The key here is also that Apple's first-party tracking isn't for behavioral advertising. It's for for product analytics and personalization within its own ecosystem (things like improving Siri suggestions, App Store search relevance, or Apple Music recommendations).

The local newspaper’s problem isn’t that the rule favors the mall owner; it’s that the newspaper’s business model depends on cross-app surveillance. Apple shouldn't be required to ask for permission for something it doesn't do just because others built their companies around trading user data and Apple didn't.

To extend the retail analogy, regulators completely miss the fact that the reason the mall owner's department store (Apple) keeps track of what people buy inside its own departments is to restock shelves and improve displays. The shoe store next door (Meta/Local Newspaper/Whoever), on the other hand, wants to know what customers bought across the entire mall so it can sell that information to advertisers or target those customers when they leave the mall.
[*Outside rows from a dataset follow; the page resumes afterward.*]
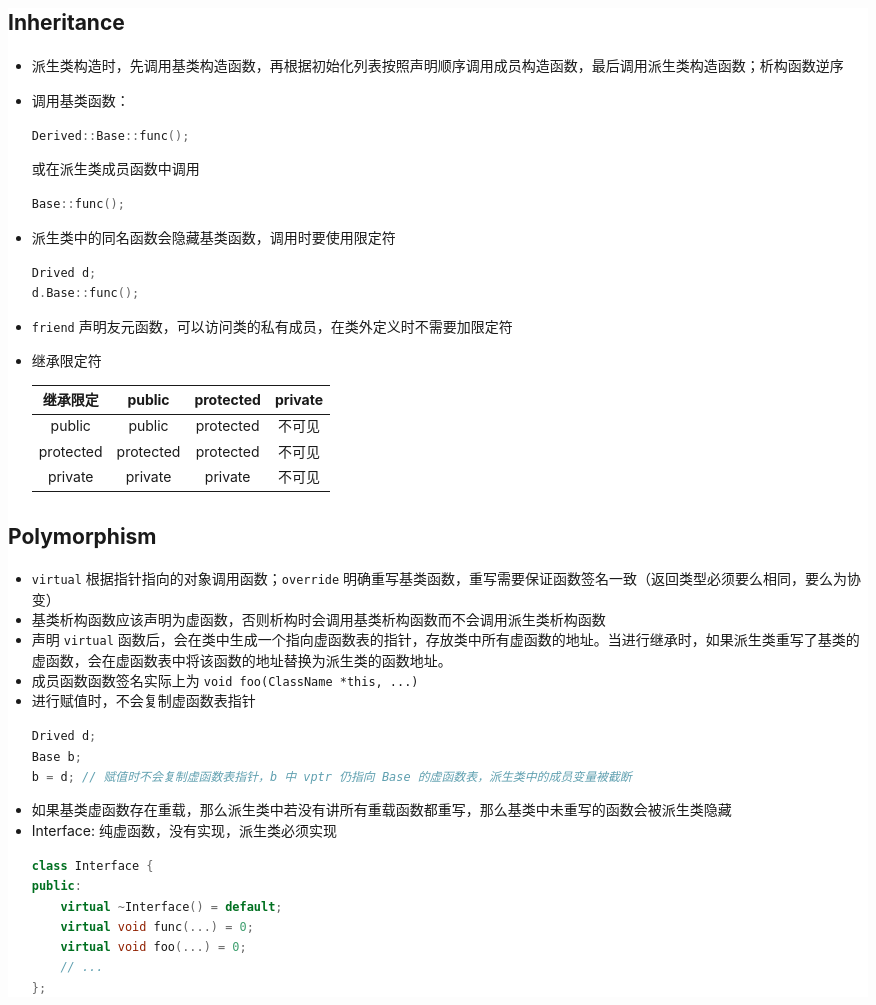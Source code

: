 ## Inheritance

- 派生类构造时，先调用基类构造函数，再根据初始化列表按照声明顺序调用成员构造函数，最后调用派生类构造函数；析构函数逆序
- 调用基类函数：
    ```cpp
    Derived::Base::func();
    ```
    或在派生类成员函数中调用
    ```cpp
    Base::func();
    ```
- 派生类中的同名函数会隐藏基类函数，调用时要使用限定符
    ```cpp
    Drived d;
    d.Base::func();
    ```
- `friend` 声明友元函数，可以访问类的私有成员，在类外定义时不需要加限定符
- 继承限定符
  
    | 继承限定 | public | protected | private |
    |:---:|:---:|:---:|:---:|
    | public | public | protected | 不可见 |
    | protected | protected | protected | 不可见 |
    | private | private | private | 不可见 |

## Polymorphism

- `virtual` 根据指针指向的对象调用函数；`override` 明确重写基类函数，重写需要保证函数签名一致（返回类型必须要么相同，要么为协变）
- 基类析构函数应该声明为虚函数，否则析构时会调用基类析构函数而不会调用派生类析构函数
- 声明 `virtual` 函数后，会在类中生成一个指向虚函数表的指针，存放类中所有虚函数的地址。当进行继承时，如果派生类重写了基类的虚函数，会在虚函数表中将该函数的地址替换为派生类的函数地址。
- 成员函数函数签名实际上为 `void foo(ClassName *this, ...)`
- 进行赋值时，不会复制虚函数表指针
    ```cpp
    Drived d;
    Base b;
    b = d; // 赋值时不会复制虚函数表指针，b 中 vptr 仍指向 Base 的虚函数表，派生类中的成员变量被截断
    ```
- 如果基类虚函数存在重载，那么派生类中若没有讲所有重载函数都重写，那么基类中未重写的函数会被派生类隐藏
- Interface: 纯虚函数，没有实现，派生类必须实现
    ```cpp
    class Interface {
    public:
        virtual ~Interface() = default;
        virtual void func(...) = 0;
        virtual void foo(...) = 0;
        // ...
    };
    ```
Regulators seem to treat both as “tracking,” but they’re not remotely the same thing. One is basic first-party analytics and a normal part of running a business. The other is invasive cross-context behavioral profiling. Pretending they’re equivalent because both involve “data” is how you end up with privacy law that punishes the wrong actors, which is exactly what's happening here, and will result either in less privacy for European customers OR Apple being forced to ask for permission for things it does not do, that will, of course, lead everyone to believe Apple does what it doesn't do.
 
IMHO that's actually what regulators are concerned with.

Apple offers a very broad palette of apps and services. Since they designed ATT to exclude first-party apps, their whole ecosystem can effectively cross-track user activities without being affected by ATT much at all. The result is that ATT is basically not hurting Apple at all, whereas it's hurting vendors that do not or cannot provide that kind of apps and services' footprint or ecosystem.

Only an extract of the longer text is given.